Essas comparações com cidades menores subestimam (e muito!) a gravidade da situação. Quanto maior uma cidade, maior deve ser a competição eleitoral, ao menos na teoria. Por isso, a Cidade da Bahia deve ser comparada com seus pares. A situação fica ainda pior quando qualificamos a quantidade de candidatos
Salvador é a capital com menos candidatos de partidos fortes
A quantidade de candidatos não é tão boa para avaliar o nível de competição eleitoral. É preciso qualificar esse número, dar maior peso a alguns candidatos. Por exemplo: quantos candidatos são de partidos que tem um assento no Congresso Nacional? Para economizar palavras, vou chamar esse grupo de partidos fortes.
Em Belo Horizonte e Fortaleza, 7 candidatos são de partidos fortes. Em média, as 10 maiores capitais tem 5,7 candidatos com essa característica. Em Salvador, apenas 3 candidatos de partidos fortes disputam a Prefeitura.
Dentre as 26 capitais, só Maceió se iguala a Salvador. O problema é que Maceió tem menos de um milhão de habitantes e o buraco soteropolitano, infelizmente, é mais em baixo
Salvador e Teresina são as únicas capitais sem candidatos com experiência no Congresso Nacional
Por falar nas belas praias da capital alagoana, lá se encontra o único senador em exercício que disputa uma vaga de vice-prefeito em 2024. Em 17 das 26 capitais estaduais, algum deputado ou senador é candidato. Das 9 capitais restantes, 7 tem algum ex-deputado ou ex-senador como candidato. Só duas capitais não tem candidatos com experiência no Congresso Nacional: Salvador e Teresina.
Mais uma vez, a comparação com as maiores cidades é estarrecedora. Dentre todas as capitais com mais de um milhão de habitantes, só Salvador e Recife não tem candidatos que integram o Congresso atualmente. A capital pernambucana, porém, tem dois ex-deputados na disputa, um deles é o atual prefeito e líder das pesquisas
Salvador é a grande capital com menos candidatos relevantes
A situação piora ainda mais se considerarmos que nem todo candidato relevante está num partido que tem vaga no Congresso. Um caso notório é o de Pablo Marçal, candidato em SP. Há casos como o do ex-governador Roberto Requião, que tenta ser prefeito de Curitiba pelo MOBILIZA.

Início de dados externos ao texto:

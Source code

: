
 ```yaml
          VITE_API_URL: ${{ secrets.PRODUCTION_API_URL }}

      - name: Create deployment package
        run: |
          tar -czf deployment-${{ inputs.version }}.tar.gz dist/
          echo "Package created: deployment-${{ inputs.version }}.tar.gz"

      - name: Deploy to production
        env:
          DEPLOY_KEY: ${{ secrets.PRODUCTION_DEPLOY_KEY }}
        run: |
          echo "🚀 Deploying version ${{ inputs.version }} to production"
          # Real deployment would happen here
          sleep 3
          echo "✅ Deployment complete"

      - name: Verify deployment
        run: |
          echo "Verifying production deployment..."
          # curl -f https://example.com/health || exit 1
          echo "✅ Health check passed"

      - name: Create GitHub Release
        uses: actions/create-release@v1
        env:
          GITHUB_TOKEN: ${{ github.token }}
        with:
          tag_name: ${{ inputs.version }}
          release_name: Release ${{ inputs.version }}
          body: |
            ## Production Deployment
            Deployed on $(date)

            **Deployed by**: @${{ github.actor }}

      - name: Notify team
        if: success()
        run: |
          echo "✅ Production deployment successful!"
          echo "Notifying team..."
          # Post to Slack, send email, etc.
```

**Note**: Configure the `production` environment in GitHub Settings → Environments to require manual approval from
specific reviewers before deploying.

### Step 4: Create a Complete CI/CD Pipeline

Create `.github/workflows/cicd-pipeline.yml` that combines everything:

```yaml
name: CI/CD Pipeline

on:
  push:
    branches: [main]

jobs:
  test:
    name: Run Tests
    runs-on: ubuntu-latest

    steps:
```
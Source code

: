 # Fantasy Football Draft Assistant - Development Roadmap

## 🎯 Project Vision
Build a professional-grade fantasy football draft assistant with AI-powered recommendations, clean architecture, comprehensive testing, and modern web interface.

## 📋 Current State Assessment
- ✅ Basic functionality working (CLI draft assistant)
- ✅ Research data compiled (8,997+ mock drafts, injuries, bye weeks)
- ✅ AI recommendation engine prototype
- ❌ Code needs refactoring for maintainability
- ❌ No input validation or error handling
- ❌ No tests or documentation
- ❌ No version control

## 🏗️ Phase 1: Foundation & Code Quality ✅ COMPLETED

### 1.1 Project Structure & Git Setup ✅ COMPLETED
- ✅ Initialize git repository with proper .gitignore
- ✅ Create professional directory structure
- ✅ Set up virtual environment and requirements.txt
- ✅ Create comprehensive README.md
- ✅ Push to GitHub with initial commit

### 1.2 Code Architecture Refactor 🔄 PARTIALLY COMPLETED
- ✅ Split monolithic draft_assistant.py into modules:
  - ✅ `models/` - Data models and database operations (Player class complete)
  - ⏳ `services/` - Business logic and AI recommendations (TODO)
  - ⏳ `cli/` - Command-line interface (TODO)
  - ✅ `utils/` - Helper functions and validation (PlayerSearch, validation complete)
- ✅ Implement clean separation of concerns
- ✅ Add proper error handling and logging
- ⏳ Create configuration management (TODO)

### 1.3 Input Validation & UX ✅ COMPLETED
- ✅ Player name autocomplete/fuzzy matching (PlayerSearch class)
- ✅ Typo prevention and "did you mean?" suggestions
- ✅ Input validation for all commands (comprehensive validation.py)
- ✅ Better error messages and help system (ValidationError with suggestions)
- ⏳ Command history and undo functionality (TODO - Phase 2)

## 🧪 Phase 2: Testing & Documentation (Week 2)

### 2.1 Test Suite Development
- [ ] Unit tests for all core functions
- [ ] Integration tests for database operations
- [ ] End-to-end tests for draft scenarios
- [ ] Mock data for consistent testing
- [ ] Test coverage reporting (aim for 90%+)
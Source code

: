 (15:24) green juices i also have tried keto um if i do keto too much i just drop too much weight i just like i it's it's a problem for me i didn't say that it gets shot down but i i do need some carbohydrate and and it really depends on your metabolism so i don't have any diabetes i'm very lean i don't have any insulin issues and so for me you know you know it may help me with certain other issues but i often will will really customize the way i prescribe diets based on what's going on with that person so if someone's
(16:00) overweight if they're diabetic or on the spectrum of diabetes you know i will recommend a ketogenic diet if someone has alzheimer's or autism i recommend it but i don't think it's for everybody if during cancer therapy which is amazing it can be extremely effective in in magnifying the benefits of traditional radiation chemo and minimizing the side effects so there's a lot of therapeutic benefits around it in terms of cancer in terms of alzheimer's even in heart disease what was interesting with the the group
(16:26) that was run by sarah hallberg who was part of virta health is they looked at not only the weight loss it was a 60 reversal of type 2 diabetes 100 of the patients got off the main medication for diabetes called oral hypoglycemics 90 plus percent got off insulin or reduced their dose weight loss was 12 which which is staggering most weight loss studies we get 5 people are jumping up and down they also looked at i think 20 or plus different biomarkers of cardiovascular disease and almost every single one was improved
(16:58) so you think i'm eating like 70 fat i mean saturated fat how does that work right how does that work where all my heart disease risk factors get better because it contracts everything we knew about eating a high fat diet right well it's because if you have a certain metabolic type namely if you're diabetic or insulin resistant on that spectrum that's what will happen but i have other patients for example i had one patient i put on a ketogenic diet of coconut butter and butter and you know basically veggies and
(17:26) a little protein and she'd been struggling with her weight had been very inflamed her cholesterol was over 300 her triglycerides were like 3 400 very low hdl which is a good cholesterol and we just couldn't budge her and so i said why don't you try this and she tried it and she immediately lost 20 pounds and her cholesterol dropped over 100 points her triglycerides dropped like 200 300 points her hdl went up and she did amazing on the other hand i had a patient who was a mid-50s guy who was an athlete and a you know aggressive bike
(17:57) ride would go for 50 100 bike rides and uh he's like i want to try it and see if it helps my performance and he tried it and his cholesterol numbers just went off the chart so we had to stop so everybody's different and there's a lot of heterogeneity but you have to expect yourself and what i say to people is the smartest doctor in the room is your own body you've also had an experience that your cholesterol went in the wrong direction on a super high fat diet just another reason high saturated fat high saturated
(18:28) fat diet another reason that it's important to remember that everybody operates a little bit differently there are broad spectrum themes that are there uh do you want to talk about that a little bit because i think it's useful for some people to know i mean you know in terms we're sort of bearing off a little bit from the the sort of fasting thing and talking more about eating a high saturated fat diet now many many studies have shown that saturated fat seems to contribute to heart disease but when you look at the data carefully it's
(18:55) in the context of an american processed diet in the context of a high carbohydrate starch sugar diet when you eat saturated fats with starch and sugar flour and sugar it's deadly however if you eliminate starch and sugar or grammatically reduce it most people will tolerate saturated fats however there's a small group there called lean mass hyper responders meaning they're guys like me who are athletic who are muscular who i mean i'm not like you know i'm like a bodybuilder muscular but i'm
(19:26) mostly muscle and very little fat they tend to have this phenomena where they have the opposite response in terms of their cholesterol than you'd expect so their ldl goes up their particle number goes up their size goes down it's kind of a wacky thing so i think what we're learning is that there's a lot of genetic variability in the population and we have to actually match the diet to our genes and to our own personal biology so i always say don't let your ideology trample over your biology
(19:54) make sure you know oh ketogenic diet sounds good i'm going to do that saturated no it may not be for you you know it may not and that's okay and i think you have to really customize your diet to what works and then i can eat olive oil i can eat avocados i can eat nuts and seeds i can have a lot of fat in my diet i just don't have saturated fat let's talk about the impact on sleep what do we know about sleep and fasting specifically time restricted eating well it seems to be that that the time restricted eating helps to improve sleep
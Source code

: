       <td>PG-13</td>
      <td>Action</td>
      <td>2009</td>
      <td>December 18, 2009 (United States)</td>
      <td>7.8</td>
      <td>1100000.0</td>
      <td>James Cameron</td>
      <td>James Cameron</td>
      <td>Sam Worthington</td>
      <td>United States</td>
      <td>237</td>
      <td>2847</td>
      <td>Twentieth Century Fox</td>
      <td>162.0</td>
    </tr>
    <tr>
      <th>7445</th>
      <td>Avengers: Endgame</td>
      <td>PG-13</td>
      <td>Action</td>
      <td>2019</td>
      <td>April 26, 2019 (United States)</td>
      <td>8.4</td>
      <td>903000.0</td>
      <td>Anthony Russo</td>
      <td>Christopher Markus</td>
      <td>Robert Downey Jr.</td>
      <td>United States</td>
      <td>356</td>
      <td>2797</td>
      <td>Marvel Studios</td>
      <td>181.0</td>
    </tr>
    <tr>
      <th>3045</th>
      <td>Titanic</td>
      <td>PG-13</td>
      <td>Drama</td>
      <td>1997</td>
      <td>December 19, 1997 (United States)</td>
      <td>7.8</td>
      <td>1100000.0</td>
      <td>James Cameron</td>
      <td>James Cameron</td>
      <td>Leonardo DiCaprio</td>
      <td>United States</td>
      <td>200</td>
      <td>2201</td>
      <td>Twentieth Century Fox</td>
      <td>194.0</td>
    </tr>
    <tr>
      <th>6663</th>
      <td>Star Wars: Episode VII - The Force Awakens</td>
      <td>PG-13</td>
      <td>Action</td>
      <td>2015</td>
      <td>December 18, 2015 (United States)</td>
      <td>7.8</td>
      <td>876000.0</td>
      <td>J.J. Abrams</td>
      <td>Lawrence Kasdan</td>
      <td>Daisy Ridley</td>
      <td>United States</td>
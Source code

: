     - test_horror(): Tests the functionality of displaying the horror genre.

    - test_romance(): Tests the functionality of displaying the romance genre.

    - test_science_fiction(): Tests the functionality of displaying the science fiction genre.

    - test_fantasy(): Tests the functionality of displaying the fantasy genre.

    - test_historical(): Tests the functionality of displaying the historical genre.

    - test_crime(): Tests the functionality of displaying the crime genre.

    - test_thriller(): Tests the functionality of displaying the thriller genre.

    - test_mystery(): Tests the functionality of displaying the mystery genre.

É preciso considerar outros critérios de relevância, como intenção de voto nas pesquisas ou a experiência em algum cargo eletivo.
Neste caso, Salvador continuaria com 3 candidatos relevantes. São Paulo teria 7 com a adição de Pablo Marçal, que pontua nas pesquisas, e Bebeto Haddad, que já foi deputado federal. O Rio também chegaria a 7 candidatos neste caso: além dos 6 com vaga no Congresso, há um (Cyro Garcia) que foi deputado federal. Fortaleza, Manaus e BH teriam 7 candidatos relevantes considerando todos os critérios. Curitiba chegaria a 8. Salvador destoa por todos os lados
Salvador tem candidatos muito menos experientes que outras grandes capitais
Já mencionei o caso de Maceió, que tem um senador candidato a vice. Lá, 3 candidatos já tiveram experiência em algum cargo público. Em Teresina, outra que apareceu mal em indicadores citados no texto, há dois candidatos que foram prefeitos e outro foi deputado estadual, além de dois vices que já assumiram cargo público. Em Recife, dois candidatos foram deputados federais de destaque, um foi ministro e há ainda uma deputada estadual na disputa.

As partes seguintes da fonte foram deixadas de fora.